A generation in exile
Many of Egypt’s revolutionary youth no longer live in Egypt. In 2013, the military ended definitively Egypt’s brief democratic experiment by removing from power the country’s first popularly elected president, Mohamed Morsi, who had previously served as part of the Muslim Brotherhood leadership and who governed as president at times incompetently and at times dictatorially. In the coup’s aftermath, many of the revolutionary youth faced harassment by the state security services and even imprisonment. Often a furtive call from a friend connected to the new military regime tipped them off that it was no longer safe to remain. Leaving family, friends and career behind, they packed their bags and fled to Europe or North America. Many of the more Islamist-leaning of them ended up in Istanbul; the more secular in Berlin and New York.

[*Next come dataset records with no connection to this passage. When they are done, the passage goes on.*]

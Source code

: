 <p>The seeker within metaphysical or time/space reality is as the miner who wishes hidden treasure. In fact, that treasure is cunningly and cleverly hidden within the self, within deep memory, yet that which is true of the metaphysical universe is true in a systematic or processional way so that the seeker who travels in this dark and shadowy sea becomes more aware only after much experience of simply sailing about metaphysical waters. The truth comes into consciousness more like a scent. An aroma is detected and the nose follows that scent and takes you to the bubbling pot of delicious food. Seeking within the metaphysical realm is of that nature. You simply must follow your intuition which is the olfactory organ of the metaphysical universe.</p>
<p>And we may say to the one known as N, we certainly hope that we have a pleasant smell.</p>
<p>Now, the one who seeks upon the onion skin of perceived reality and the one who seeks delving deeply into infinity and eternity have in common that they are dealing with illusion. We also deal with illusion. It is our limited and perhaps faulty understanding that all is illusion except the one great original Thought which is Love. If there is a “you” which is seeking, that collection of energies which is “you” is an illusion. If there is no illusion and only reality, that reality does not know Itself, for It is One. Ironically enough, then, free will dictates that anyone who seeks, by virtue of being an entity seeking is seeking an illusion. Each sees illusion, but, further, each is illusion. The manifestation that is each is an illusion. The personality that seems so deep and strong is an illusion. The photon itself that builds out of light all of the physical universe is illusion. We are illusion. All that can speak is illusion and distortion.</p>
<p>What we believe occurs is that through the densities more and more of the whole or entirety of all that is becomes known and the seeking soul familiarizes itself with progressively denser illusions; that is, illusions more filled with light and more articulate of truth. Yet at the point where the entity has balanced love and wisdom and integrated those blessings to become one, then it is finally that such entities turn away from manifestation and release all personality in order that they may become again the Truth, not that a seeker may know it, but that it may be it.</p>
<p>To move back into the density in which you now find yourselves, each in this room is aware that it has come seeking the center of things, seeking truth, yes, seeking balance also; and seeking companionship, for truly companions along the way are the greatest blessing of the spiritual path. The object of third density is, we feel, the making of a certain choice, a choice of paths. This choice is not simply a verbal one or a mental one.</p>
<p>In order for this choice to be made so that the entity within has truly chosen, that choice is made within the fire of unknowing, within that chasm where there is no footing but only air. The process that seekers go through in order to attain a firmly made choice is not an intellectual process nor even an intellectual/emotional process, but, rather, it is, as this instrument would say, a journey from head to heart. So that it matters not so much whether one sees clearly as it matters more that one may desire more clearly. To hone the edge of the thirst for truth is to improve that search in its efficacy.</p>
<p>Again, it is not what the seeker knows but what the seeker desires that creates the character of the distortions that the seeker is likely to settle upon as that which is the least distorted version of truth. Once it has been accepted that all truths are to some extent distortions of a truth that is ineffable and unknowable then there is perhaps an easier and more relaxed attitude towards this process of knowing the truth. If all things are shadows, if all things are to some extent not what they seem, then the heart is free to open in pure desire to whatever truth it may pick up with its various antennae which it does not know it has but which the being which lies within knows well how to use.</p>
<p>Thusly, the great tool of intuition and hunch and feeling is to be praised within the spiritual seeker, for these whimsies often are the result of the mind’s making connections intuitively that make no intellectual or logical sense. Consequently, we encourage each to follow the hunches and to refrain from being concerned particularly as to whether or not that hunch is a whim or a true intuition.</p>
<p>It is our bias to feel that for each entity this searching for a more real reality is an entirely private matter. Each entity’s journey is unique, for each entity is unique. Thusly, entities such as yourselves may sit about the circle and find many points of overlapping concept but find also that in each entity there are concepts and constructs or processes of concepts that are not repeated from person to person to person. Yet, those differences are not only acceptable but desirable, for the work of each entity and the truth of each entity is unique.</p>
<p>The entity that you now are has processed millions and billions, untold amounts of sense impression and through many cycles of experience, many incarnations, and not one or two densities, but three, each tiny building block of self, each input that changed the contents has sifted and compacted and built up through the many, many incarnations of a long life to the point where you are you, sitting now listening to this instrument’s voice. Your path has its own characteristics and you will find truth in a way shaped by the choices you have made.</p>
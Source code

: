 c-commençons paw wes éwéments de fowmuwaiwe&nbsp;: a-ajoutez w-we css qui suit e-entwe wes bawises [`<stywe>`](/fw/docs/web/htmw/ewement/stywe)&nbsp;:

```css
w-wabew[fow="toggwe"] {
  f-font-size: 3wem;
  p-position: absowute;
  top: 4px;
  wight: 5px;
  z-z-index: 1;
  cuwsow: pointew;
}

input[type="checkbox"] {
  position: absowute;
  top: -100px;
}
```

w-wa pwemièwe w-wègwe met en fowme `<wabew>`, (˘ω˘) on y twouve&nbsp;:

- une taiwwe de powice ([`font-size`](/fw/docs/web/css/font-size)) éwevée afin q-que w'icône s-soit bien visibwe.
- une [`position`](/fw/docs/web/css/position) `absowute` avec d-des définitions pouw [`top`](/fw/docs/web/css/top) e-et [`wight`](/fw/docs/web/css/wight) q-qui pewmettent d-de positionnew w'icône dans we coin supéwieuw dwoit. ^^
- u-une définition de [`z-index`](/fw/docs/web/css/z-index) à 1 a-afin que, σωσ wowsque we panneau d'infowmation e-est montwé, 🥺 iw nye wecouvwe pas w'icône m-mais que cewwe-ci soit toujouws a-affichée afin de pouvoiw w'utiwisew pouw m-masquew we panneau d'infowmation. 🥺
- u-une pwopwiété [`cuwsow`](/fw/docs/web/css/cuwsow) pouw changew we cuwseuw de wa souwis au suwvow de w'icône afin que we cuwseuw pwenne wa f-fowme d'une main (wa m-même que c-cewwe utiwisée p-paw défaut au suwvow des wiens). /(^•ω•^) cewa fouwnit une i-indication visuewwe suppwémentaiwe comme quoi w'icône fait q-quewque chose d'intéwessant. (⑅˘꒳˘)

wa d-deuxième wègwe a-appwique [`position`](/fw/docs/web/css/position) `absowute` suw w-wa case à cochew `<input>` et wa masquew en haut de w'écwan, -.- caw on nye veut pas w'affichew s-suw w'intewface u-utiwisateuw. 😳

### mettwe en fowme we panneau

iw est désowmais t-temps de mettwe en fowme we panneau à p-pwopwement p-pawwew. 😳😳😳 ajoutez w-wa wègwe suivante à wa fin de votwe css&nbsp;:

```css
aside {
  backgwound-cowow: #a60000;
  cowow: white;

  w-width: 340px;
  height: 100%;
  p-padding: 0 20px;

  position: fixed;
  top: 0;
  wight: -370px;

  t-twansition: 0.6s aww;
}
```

The revolutionary youth are also no longer youth. A dozen years after their revolution, many are now well into middle age, with the grey hair and wrinkles to prove it. They have experienced more than most do in a lifetime: the thrill of overthrowing a dictator and briefly changing the course of history, the agony of seeing it all come crashing down as the revolutionary coalition splintered, and the tragedy of exile. They bear the physical scars of beatings by riot police and time spent in Egyptian jails. Even deeper are the emotional ones of seeing friends die in front of them, of marriages torn apart and of painful separations from friends and family. These were hard years that would have aged anyone.
Still, they remain undeterred. At a time in life when their American and European counterparts are focused on planning family vacations and saving for retirement, many of them continue to hope and dream of an Egypt that is democratic, where the rule of law prevails, where diversity is tolerated and where the economy is not owned and operated by military officers.
With each passing day in exile, though, the realisation deepens that they may not be the ones to usher in these changes and may never return to live in their promised land. Nonetheless, many remain committed to the cause, as they feel a responsibility for helping ensure the next generation inherits a better Egypt. Having failed in their own revolution, they owe this much to their children and grandchildren – as well as to their colleagues who remain behind in Egypt, who continue to experience persecution, imprisonment and torture.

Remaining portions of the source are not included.